[SOLVED] Hardrive crash in vmware?

GeneralDark · 06-21-2009, 02:49 PM

Hello.
Feel free to move this topic to another section thats more appropriate. I do not really know where this belong.

First of all I'm gonna describe "the whole picture" (sorry for my english).
I have an ESXi host wich is having 4 harddrives. 1 for the ESXi OS and 3 for storage.
The 3 storage drives have 1 .vmdk file each (all equally large) on them, not a single file more.
The fileserver is running from drive 1 (same as ESXi is installed on). that means that the Debian system is running on that drive (rootdrive).
The Debian system is then configured to use the 3 storagedrives as a raid 5 (software raid created in debian installer), and that partition is encrypted with LUKS (the rootpartition is encrypted aswell if that of any concern).

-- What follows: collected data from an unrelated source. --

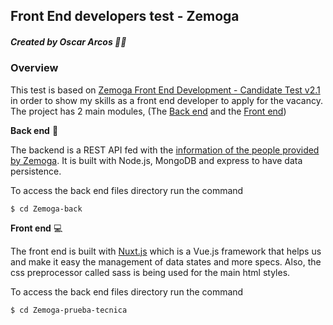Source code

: ## Front End developers test - Zemoga
##### Created by Oscar Arcos 👨‍💻

### Overview
This test is based on [Zemoga Front End Development - Candidate Test v2.1](https://github.com/zemoga/ui-test "Zemoga Front End Development - Candidate Test v2.1") in order to show my skills as a front end developer to apply for the vacancy. The project has 2 main modules, (The [Back end](https://github.com/OscarArcos/zemoga-vote-app/tree/master/Zemoga-back) and the [Front end](https://github.com/OscarArcos/zemoga-vote-app/tree/master/Zemoga-prueba-tecnica))

**Back end** 🚀

The backend is a REST API fed with the [information of the people provided by Zemoga](https://github.com/zemoga/ui-test/blob/master/assets/data.json "information of the people provided by Zemoga"). It is built with Node.js, MongoDB and express to have data persistence.

To access the back end files directory run the command

`$ cd Zemoga-back`

**Front end** 💻

The front end is built with [Nuxt.js](https://nuxtjs.org/ "Nuxt.js") which is a Vue.js framework that helps us and make it easy the management of data states and more specs. Also, the css preprocessor called sass is being used for the main html styles.

To access the back end files directory run the command

`$ cd Zemoga-prueba-tecnica`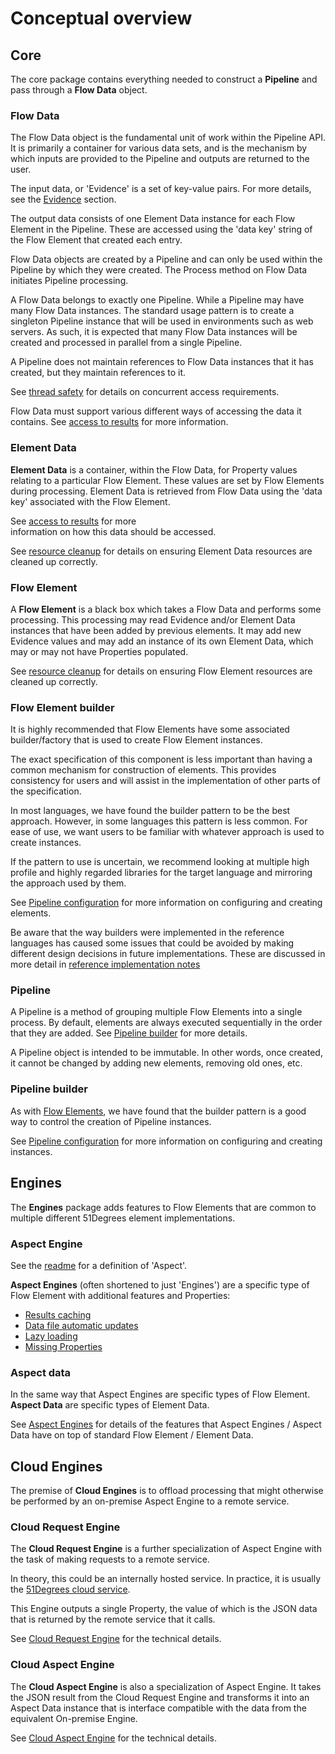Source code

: # Conceptual overview

## Core

The core package contains everything needed to construct a **Pipeline** and pass through
a **Flow Data** object.

### Flow Data

The Flow Data object is the fundamental unit of work within the Pipeline API.
It is primarily a container for various data sets, and is the mechanism by which
inputs are provided to the Pipeline and outputs are returned to the user.

The input data, or 'Evidence' is a set of key-value pairs. For more details,
see the [Evidence](features/evidence.md) section.

The output data consists of one Element Data instance for each Flow Element
in the Pipeline. These are accessed using the 'data key' string of the
Flow Element that created each entry.

Flow Data objects are created by a Pipeline and can only be used within the
Pipeline by which they were created. The Process method on Flow Data
initiates Pipeline processing.

A Flow Data belongs to exactly one Pipeline.
While a Pipeline may have many Flow Data instances.
The standard usage pattern is to create a singleton Pipeline instance that will
be used in environments such as web servers. As such, it is expected that many
Flow Data instances will be created and processed in parallel from a single
Pipeline.

A Pipeline does not maintain references to Flow Data instances that it
has created, but they maintain references to it.

See [thread safety](features/thread-safety.md) for details on concurrent access requirements.

Flow Data must support various different ways of accessing the data it contains.
See [access to results](features/access-to-results.md) for more information.

### Element Data

**Element Data** is a container, within the Flow Data, for Property values
relating to a particular Flow Element. These values are set by
Flow Elements during processing. Element Data is retrieved from
Flow Data using the 'data key' associated with the Flow Element.

See [access to results](features/access-to-results.md) for more  
information on how this data should be accessed.

See [resource cleanup](features/resource-cleanup.md) for details on ensuring
Element Data resources are cleaned up correctly.

### Flow Element

A **Flow Element** is a black box which takes a Flow Data and performs some
processing. This processing may read Evidence and/or Element Data instances
that have been added by previous elements. It may add new Evidence values and
may add an instance of its own Element Data, which may or may not have
Properties populated.

See [resource cleanup](features/resource-cleanup.md) for details on ensuring
Flow Element resources are cleaned up correctly.

### Flow Element builder

It is highly recommended that Flow Elements have some associated
builder/factory that is used to create Flow Element instances.

The exact specification of this component is less important than having a common
mechanism for construction of elements. This provides consistency for users and
will assist in the implementation of other parts of the specification.

In most languages, we have found the builder pattern to be the best approach.
However, in some languages this pattern is less common. For ease of use, we want
users to be familiar with whatever approach is used to create instances.

If the pattern to use is uncertain, we recommend looking at multiple high profile
and highly regarded libraries for the target language and mirroring the approach
used by them.

See [Pipeline configuration](features/pipeline-configuration.md) for more
information on configuring and creating elements.

Be aware that the way builders were implemented in the reference languages
has caused some issues that could be avoided by making different design
decisions in future implementations. These are discussed in more detail
in [reference implementation notes](reference-implementation-notes.md#builders)

### Pipeline

A Pipeline is a method of grouping multiple Flow Elements into a single
process. By default, elements are always executed sequentially in the order
that they are added. See [Pipeline builder](#pipeline-builder) for more details.

A Pipeline object is intended to be immutable. In other words, once created, it cannot be
changed by adding new elements, removing old ones, etc.

### Pipeline builder

As with [Flow Elements](#flow-element-builder), we have found that the builder
pattern is a good way to control the creation of Pipeline instances.

See [Pipeline configuration](features/pipeline-configuration.md) for more information
on configuring and creating instances.

## Engines

The **Engines** package adds features to Flow Elements that are common to
multiple different 51Degrees element implementations.

### Aspect Engine

See the [readme](README.md#engine) for a definition of 'Aspect'.

**Aspect Engines** (often shortened to just 'Engines') are a specific type
of Flow Element with additional features and Properties:

- [Results caching](features/caching.md)
- [Data file automatic updates](features/data-updates.md)
- [Lazy loading](features/properties.md#lazy-loading)
- [Missing Properties](features/properties.md#missing-properties)

### Aspect data

In the same way that Aspect Engines are specific types of Flow Element.
**Aspect Data** are specific types of Element Data.

See [Aspect Engines](#aspect-engine) for details of the features that
Aspect Engines / Aspect Data have on top of standard Flow Element /
Element Data.

## Cloud Engines

The premise of **Cloud Engines** is to offload processing that might otherwise
be performed by an on-premise Aspect Engine to a remote service.

### Cloud Request Engine

The **Cloud Request Engine** is a further specialization of Aspect Engine
with the task of making requests to a remote service.

In theory, this could be an internally hosted service. In practice, it is
usually the [51Degrees cloud service](https://cloud.51degrees.com/api-docs/index.html).

This Engine outputs a single Property, the value of which is the JSON data
that is returned by the remote service that it calls.

See [Cloud Request Engine](pipeline-elements/cloud-request-engine.md)
for the technical details.

### Cloud Aspect Engine

The **Cloud Aspect Engine** is also a specialization of Aspect Engine.
It takes the JSON result from the Cloud Request Engine and transforms
it into an Aspect Data instance that is interface compatible with
the data from the equivalent On-premise Engine.

See [Cloud Aspect Engine](pipeline-elements/cloud-aspect-engine.md)
for the technical details.
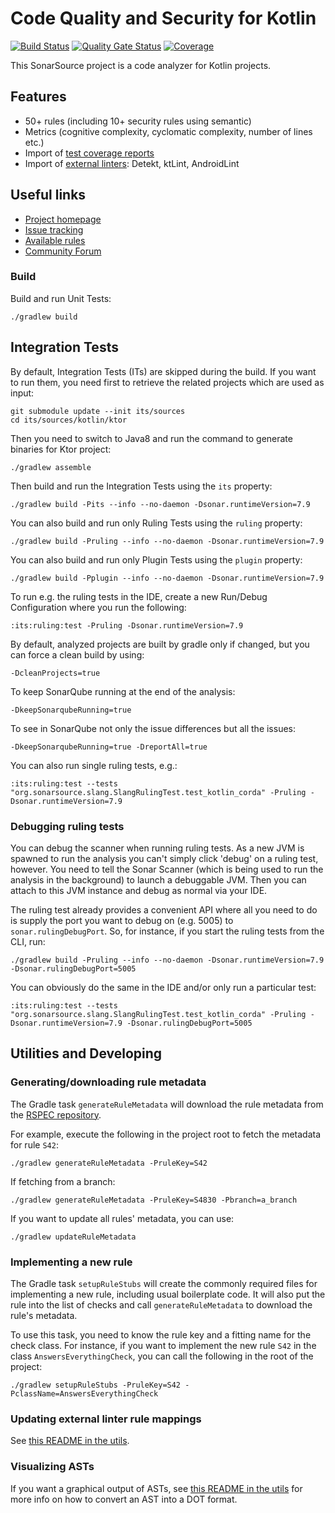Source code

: Code Quality and Security for Kotlin
==========

[![Build Status](https://api.cirrus-ci.com/github/SonarSource/sonar-kotlin.svg?branch=master)](https://cirrus-ci.com/github/SonarSource/sonar-kotlin) [![Quality Gate Status](https://next.sonarqube.com/sonarqube/api/project_badges/measure?project=org.sonarsource.kotlin%3Akotlin&metric=alert_status)](https://next.sonarqube.com/sonarqube/dashboard?id=org.sonarsource.kotlin%3Akotlin) [![Coverage](https://next.sonarqube.com/sonarqube/api/project_badges/measure?project=org.sonarsource.kotlin%3Akotlin&metric=coverage)](https://next.sonarqube.com/sonarqube/dashboard?id=org.sonarsource.kotlin%3Akotlin)

This SonarSource project is a code analyzer for Kotlin projects.

Features
--------

* 50+ rules (including 10+ security rules using semantic)
* Metrics (cognitive complexity, cyclomatic complexity, number of lines etc.)
* Import of [test coverage reports](https://docs.sonarqube.org/display/PLUG/Code+Coverage+by+Unit+Tests+for+Java+Project)
* Import of [external linters](https://docs.sonarqube.org/latest/analysis/external-issues/): Detekt, ktLint, AndroidLint

Useful links
------------

* [Project homepage](https://redirect.sonarsource.com/plugins/kotlin.html)
* [Issue tracking](https://jira.sonarsource.com/browse/SONARKT/)
* [Available rules](https://rules.sonarsource.com/kotlin)
* [Community Forum](https://community.sonarsource.com/)

### Build

Build and run Unit Tests:

    ./gradlew build

## Integration Tests

By default, Integration Tests (ITs) are skipped during the build. If you want to run them, you need first to retrieve the related projects
which are used as input:

    git submodule update --init its/sources
    cd its/sources/kotlin/ktor

Then you need to switch to Java8 and run the command to generate binaries for Ktor project:

    ./gradlew assemble

Then build and run the Integration Tests using the `its` property:

    ./gradlew build -Pits --info --no-daemon -Dsonar.runtimeVersion=7.9

You can also build and run only Ruling Tests using the `ruling` property:

    ./gradlew build -Pruling --info --no-daemon -Dsonar.runtimeVersion=7.9

You can also build and run only Plugin Tests using the `plugin` property:

    ./gradlew build -Pplugin --info --no-daemon -Dsonar.runtimeVersion=7.9

To run e.g. the ruling tests in the IDE, create a new Run/Debug Configuration where you run the following:

    :its:ruling:test -Pruling -Dsonar.runtimeVersion=7.9

By default, analyzed projects are built by gradle only if changed, but you can force a clean build by using:

    -DcleanProjects=true

To keep SonarQube running at the end of the analysis:

    -DkeepSonarqubeRunning=true

To see in SonarQube not only the issue differences but all the issues:

    -DkeepSonarqubeRunning=true -DreportAll=true

You can also run single ruling tests, e.g.:

    :its:ruling:test --tests "org.sonarsource.slang.SlangRulingTest.test_kotlin_corda" -Pruling -Dsonar.runtimeVersion=7.9

### Debugging ruling tests

You can debug the scanner when running ruling tests. As a new JVM is spawned to run the analysis you can't simply click 'debug' on a ruling
test, however. You need to tell the Sonar Scanner (which is being used to run the analysis in the background) to launch a debuggable JVM.
Then you can attach to this JVM instance and debug as normal via your IDE.

The ruling test already provides a convenient API where all you need to do is supply the port you want to debug on (e.g. 5005)
to `sonar.rulingDebugPort`. So, for instance, if you start the ruling tests from the CLI, run:

    ./gradlew build -Pruling --info --no-daemon -Dsonar.runtimeVersion=7.9 -Dsonar.rulingDebugPort=5005

You can obviously do the same in the IDE and/or only run a particular test:

    :its:ruling:test --tests "org.sonarsource.slang.SlangRulingTest.test_kotlin_corda" -Pruling -Dsonar.runtimeVersion=7.9 -Dsonar.rulingDebugPort=5005

## Utilities and Developing

### Generating/downloading rule metadata

The Gradle task `generateRuleMetadata` will download the rule metadata from the [RSPEC repository](https://github.com/SonarSource/rspec/).

For example, execute the following in the project root to fetch the metadata for rule `S42`:

    ./gradlew generateRuleMetadata -PruleKey=S42
    
If fetching from a branch:

    ./gradlew generateRuleMetadata -PruleKey=S4830 -Pbranch=a_branch

If you want to update all rules' metadata, you can use:
    
    ./gradlew updateRuleMetadata

### Implementing a new rule

The Gradle task `setupRuleStubs` will create the commonly required files for implementing a new rule, including usual boilerplate code. It
will also put the rule into the list of checks and call `generateRuleMetadata` to download the rule's metadata.

To use this task, you need to know the rule key and a fitting name for the check class. For instance, if you want to implement the new
rule `S42` in the class `AnswersEverythingCheck`, you can call the following in the root of the project:

    ./gradlew setupRuleStubs -PruleKey=S42 -PclassName=AnswersEverythingCheck

### Updating external linter rule mappings
See [this README in the utils](utils-kotlin/README.md).

### Visualizing ASTs
If you want a graphical output of ASTs, see [this README in the utils](utils-kotlin/README.md) for more info on how to convert an AST into a DOT format.
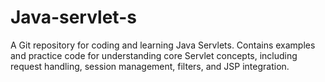# Java-servlet-s
A Git repository for coding and learning Java Servlets. Contains examples and practice code for understanding core Servlet concepts, including request handling, session management, filters, and JSP integration.
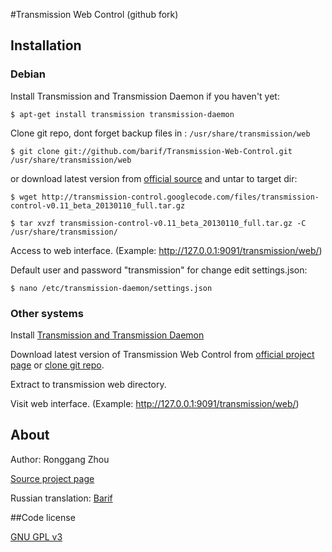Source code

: #Transmission Web Control (github fork)

## Installation

### Debian

Install Transmission and Transmission Daemon if you haven't yet:

`$ apt-get install transmission transmission-daemon`

Clone git repo, dont forget backup files in : `/usr/share/transmission/web`

`$ git clone git://github.com/barif/Transmission-Web-Control.git /usr/share/transmission/web`

or download latest version from [official source](http://code.google.com/p/transmission-control/downloads/list) and untar to target dir:

`$ wget http://transmission-control.googlecode.com/files/transmission-control-v0.11_beta_20130110_full.tar.gz`

`$ tar xvzf transmission-control-v0.11_beta_20130110_full.tar.gz -C /usr/share/transmission/`

Access to web interface.  (Example: http://127.0.0.1:9091/transmission/web/)

Default user and password "transmission" for change edit settings.json:

`$ nano /etc/transmission-daemon/settings.json`

### Other systems

Install [Transmission and Transmission Daemon](http://www.transmissionbt.com/download/)

Download latest version of Transmission Web Control from [official project page](http://code.google.com/p/transmission-control/downloads/list) or [clone git repo](https://github.com/barif/Transmission-Web-Control/archive/master.zip).

Extract to transmission web directory.

Visit web interface. (Example: http://127.0.0.1:9091/transmission/web/)

## About

Author: Ronggang Zhou

[Source project page](http://code.google.com/p/transmission-control/)

Russian translation: [Barif](https://github.com/barif)

##Code license

[GNU GPL v3](http://www.gnu.org/licenses/gpl.html)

The encrypted storage is a ext3 and has several forlders exported using SMB.

Earlier today I did a successful check on both drives (both the OS drive and the raid-drive) ,was forced to since I rebooted, and all was fine.

About an hour ago I was browsing the storage as usual but then suddenly I noticed that a textfile I was working in made the application hang (MS Word). I reconnected the drive and everything was fine, except that the directory I had been working in was empty. I checked several other directories but all of them was intact.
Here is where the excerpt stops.